バイオマス発電の企画を行うサイエンスシード(東京・中央)は、独自開発した技術で、バイオガスの発酵効率を向上させた。同社は熊本県立大学と、高温可溶化菌を使用しメタンガス量を増やす技術を実用化。この技術により、メタンガスの発生量を3割増やすことに成功した。(オルタナS編集長=池田 真隆)

バイオガス発電の仕組み。クリックすると画像が拡大します

同社では、高温可溶化によるメタンガス効率を向上させるために、前処理施設でバイオガス発電に使う原料(食品残渣)を微粉砕し、分解しやすい状態にする。一般的に粉砕後のサイズは1cm程度だが、同社ではミクロン単位までの粉砕が可能だ。

同社のもう一つの特徴が、排水処理設備にある。バイオガスプラントでは発酵したバイオガスの「残渣」として消化液が発生する。この消化液は、高濃度で分解が難しく、バイオガスプラントの課題の一つだった。同社は蒸発式技術(エバポレーター式ピュアウォータ)を導入し、一般河川への直接放流を可能にした。

サイエンスシード社の独自開発技術

同社は2015年に創業。中島晋也社長が、熊本県立大学大学院で環境共生学を学び、その後、起業した。バイオガス発電の計画や機器選定や調達業務を行う。バイオガス発電は食品残渣を原料にするので、「食品ロスの削減」と「二酸化炭素の排出量の削減」を同時に解決できるのが強みだ。

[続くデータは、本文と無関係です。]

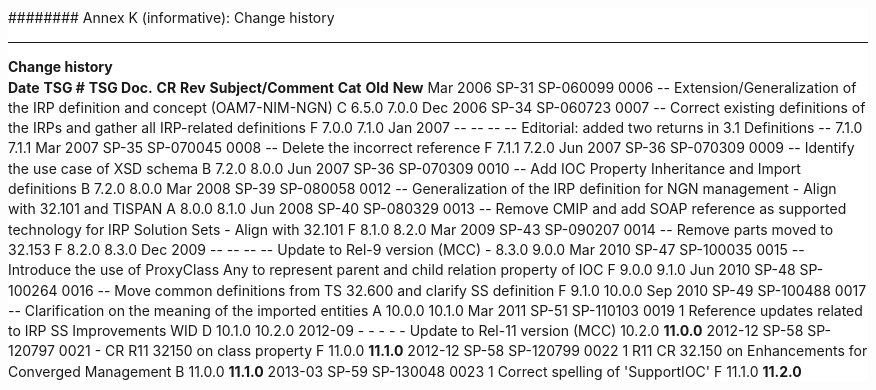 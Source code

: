 ######## Annex K (informative): Change history

  -------------------- ------------ -------------- -------- --------- ------------------------------------------------------------------------------------------------------ -------------------------------- --------- ------------
  **Change history**                                                                                                                                                                                                    
  **Date**             **TSG \#**   **TSG Doc.**   **CR**   **Rev**   **Subject/Comment**                                                                                    **Cat**                          **Old**   **New**
  Mar 2006             SP-31        SP-060099      0006     \--       Extension/Generalization of the IRP definition and concept (OAM7-NIM-NGN)                              C                                6.5.0     7.0.0
  Dec 2006             SP-34        SP-060723      0007     \--       Correct existing definitions of the IRPs and gather all IRP-related definitions                        F                                7.0.0     7.1.0
  Jan 2007             \--          \--            \--      \--       Editorial: added two returns in 3.1 Definitions                                                        \--                              7.1.0     7.1.1
  Mar 2007             SP-35        SP-070045      0008     \--       Delete the incorrect reference                                                                         F                                7.1.1     7.2.0
  Jun 2007             SP-36        SP-070309      0009     \--       Identify the use case of XSD schema                                                                    B                                7.2.0     8.0.0
  Jun 2007             SP-36        SP-070309      0010     \--       Add IOC Property Inheritance and Import definitions                                                    B                                7.2.0     8.0.0
  Mar 2008             SP-39        SP-080058      0012     \--       Generalization of the IRP definition for NGN management - Align with 32.101 and TISPAN                 A                                8.0.0     8.1.0
  Jun 2008             SP-40        SP-080329      0013     \--       Remove CMIP and add SOAP reference as supported technology for IRP Solution Sets - Align with 32.101   F                                8.1.0     8.2.0
  Mar 2009             SP-43        SP-090207      0014     \--       Remove parts moved to 32.153                                                                           F                                8.2.0     8.3.0
  Dec 2009             \--          \--            \--      \--       Update to Rel-9 version (MCC)                                                                          \-                               8.3.0     9.0.0
  Mar 2010             SP-47        SP-100035      0015     \--       Introduce the use of ProxyClass Any to represent parent and child relation property of IOC             F                                9.0.0     9.1.0
  Jun 2010             SP-48        SP-100264      0016     \--       Move common definitions from TS 32.600 and clarify SS definition                                       F                                9.1.0     10.0.0
  Sep 2010             SP-49        SP-100488      0017     \--       Clarification on the meaning of the imported entities                                                  A                                10.0.0    10.1.0
  Mar 2011             SP-51        SP-110103      0019     1         Reference updates related to IRP SS Improvements WID                                                   D                                10.1.0    10.2.0
  2012-09              \-           \-             \-       \-        \-                                                                                                     Update to Rel-11 version (MCC)   10.2.0    **11.0.0**
  2012-12              SP-58        SP-120797      0021     \-        CR R11 32150 on class property                                                                         F                                11.0.0    **11.1.0**
  2012-12              SP-58        SP-120799      0022     1         R11 CR 32.150 on Enhancements for Converged Management                                                 B                                11.0.0    **11.1.0**
  2013-03              SP-59        SP-130048      0023     1         Correct spelling of \'SupportIOC\'                                                                     F                                11.1.0    **11.2.0**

一方で、普及への障害もある。食品廃棄物や家畜糞尿を扱うため悪臭などにより、地域住民からの理解を得られなかったり、排水による環境汚染という問題もある。そこで、サイエンスシードでは、これらの課題を解決する形でバイオガス発電の企画を行う。

同社の特徴は3つある。一つ目は、施設の近くにある食品工場と契約を結び、その工場から出る食品残渣を原料に取り扱う。これにより収集運搬に掛かる二酸化炭素の排出を減らした。

二つ目は、環境への配慮だ。独自の排水処理設備により、河川にも直接放流して問題ない排水機能を持つ。これにより、地域住民からの理解を得られやすくしている。